--- SOURCE DATA Enclosed Below ---
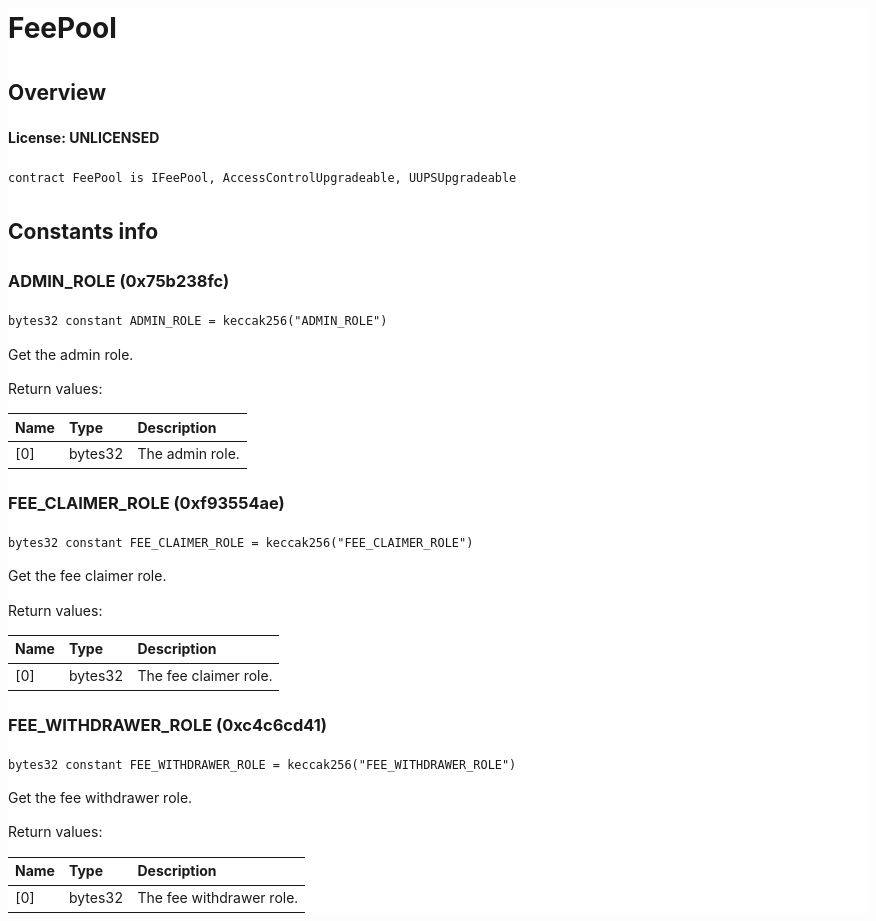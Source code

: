 # FeePool

## Overview

#### License: UNLICENSED

```solidity
contract FeePool is IFeePool, AccessControlUpgradeable, UUPSUpgradeable
```


## Constants info

### ADMIN_ROLE (0x75b238fc)

```solidity
bytes32 constant ADMIN_ROLE = keccak256("ADMIN_ROLE")
```

Get the admin role.


Return values:

| Name | Type    | Description     |
| :--- | :------ | :-------------- |
| [0]  | bytes32 | The admin role. |

### FEE_CLAIMER_ROLE (0xf93554ae)

```solidity
bytes32 constant FEE_CLAIMER_ROLE = keccak256("FEE_CLAIMER_ROLE")
```

Get the fee claimer role.


Return values:

| Name | Type    | Description           |
| :--- | :------ | :-------------------- |
| [0]  | bytes32 | The fee claimer role. |

### FEE_WITHDRAWER_ROLE (0xc4c6cd41)

```solidity
bytes32 constant FEE_WITHDRAWER_ROLE = keccak256("FEE_WITHDRAWER_ROLE")
```

Get the fee withdrawer role.


Return values:

| Name | Type    | Description              |
| :--- | :------ | :----------------------- |
| [0]  | bytes32 | The fee withdrawer role. |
--- End of Enclosed SOURCE DATA ---
WHAT YOU HAVE TO DO:
The expected response is every entry above, repeated exactly, pictures removed.

OUTPUT OF THE EXERCISE:
Source code

: # FeePool

## Overview

#### License: UNLICENSED

```solidity
contract FeePool is IFeePool, AccessControlUpgradeable, UUPSUpgradeable
```


## Constants info

### ADMIN_ROLE (0x75b238fc)

```solidity
bytes32 constant ADMIN_ROLE = keccak256("ADMIN_ROLE")
```

Get the admin role.


Return values:

| Name | Type    | Description     |
| :--- | :------ | :-------------- |
| [0]  | bytes32 | The admin role. |

### FEE_CLAIMER_ROLE (0xf93554ae)

```solidity
bytes32 constant FEE_CLAIMER_ROLE = keccak256("FEE_CLAIMER_ROLE")
```

Get the fee claimer role.


Return values:

| Name | Type    | Description           |
| :--- | :------ | :-------------------- |
| [0]  | bytes32 | The fee claimer role. |

### FEE_WITHDRAWER_ROLE (0xc4c6cd41)

```solidity
bytes32 constant FEE_WITHDRAWER_ROLE = keccak256("FEE_WITHDRAWER_ROLE")
```

Get the fee withdrawer role.


Return values:

| Name | Type    | Description              |
| :--- | :------ | :----------------------- |
| [0]  | bytes32 | The fee withdrawer role. |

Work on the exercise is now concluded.